90 The difficulty for the respondent is that there were here a series of mistakes, the one to which Olsson AUJ referred, the actual decision to rely on the information with which he had been provided, and the actual reliance, by fishing in the embargoed waters. The last is a different mistake from, for example, a mistake as to the location of his vessel or his lobster pots. The last, it can be seen, is discrete in time, place and physical activity from the other two, although but for them it is unlikely that it would have been made. The offence of which the respondent was convicted was not of failing to obtain, or hold and rely on complete and accurate materials, but of fishing where professional fishing was impermissible. The elements of the offence consisted of fishing in the embargoed waters, an activity which the respondent knew to be proscribed. Unfortunately, in the circumstances he could be no less guilty than a motorist who has done everything reasonably possible to ascertain the speed limits on a stretch of roadway along which he is to travel but having failed to do so, in one or more instances, exceeds those limits because he was unaware of them.
21 The example which their Honours used is exactly this case. The defendants each exceeded the speed limit which they said they were not aware of, for reasons which her Honour accepted amounted to honest and reasonable mistakes. There is no question that the defendants knew that driving above the legal limit was illegal, their only mistake was as to what the legal limit was. The plaintiff challenges whether the conclusion that there had been any honest and reasonable mistake as to the speed limit was open on the evidence. Accepting for the moment that it was, given that the elements of the offence are established when a driver drives at a speed in excess of the applicable limit, failing to observe the limit only because the defendants mistakenly believed that the limit was higher than it in fact was, amounts to an error of law, not one of fact, on their Honour's approach.

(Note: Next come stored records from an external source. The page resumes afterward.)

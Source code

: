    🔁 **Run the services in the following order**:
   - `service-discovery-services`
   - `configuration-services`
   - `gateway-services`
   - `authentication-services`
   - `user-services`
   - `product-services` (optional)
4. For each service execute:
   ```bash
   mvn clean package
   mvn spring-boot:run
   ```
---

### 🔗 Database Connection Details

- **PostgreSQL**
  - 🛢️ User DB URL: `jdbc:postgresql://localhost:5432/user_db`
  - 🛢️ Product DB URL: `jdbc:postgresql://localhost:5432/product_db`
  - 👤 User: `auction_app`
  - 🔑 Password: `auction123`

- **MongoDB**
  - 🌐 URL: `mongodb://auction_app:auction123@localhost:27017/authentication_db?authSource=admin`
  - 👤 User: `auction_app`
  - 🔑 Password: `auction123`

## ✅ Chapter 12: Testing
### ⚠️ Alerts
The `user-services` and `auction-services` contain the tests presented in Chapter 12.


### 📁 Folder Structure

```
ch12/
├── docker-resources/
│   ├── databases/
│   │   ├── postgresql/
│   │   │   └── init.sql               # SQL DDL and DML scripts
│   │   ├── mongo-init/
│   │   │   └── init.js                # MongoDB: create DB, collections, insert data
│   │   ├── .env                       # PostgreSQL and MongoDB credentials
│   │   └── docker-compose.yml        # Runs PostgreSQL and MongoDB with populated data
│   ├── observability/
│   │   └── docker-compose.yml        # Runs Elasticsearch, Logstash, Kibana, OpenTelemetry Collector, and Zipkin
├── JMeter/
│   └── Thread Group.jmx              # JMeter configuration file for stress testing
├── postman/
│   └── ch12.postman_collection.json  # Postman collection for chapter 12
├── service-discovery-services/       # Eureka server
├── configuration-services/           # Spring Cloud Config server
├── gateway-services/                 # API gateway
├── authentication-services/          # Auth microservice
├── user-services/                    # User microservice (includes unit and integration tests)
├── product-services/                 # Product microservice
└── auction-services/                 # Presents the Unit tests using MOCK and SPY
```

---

22 Given this conclusion, it follows that the appeals must be upheld and the matters returned to the Local Court for further hearing. It is unnecessary to consider the second limb of the appeal, which was that her Honour erred in approaching the question of honest and reasonable mistake. That defence was not one available to the defendants, given that theirs were mistakes of law, not mistakes of fact. The plaintiff accepted that the matters which the defendants wished to rely on, to explain how they came to a mistaken belief as to the applicable speed limit, will be relevant to the questions of whether any penalty should be imposed for the offences in question and if so, what penalty. Those matters do not, however, require this Court's consideration.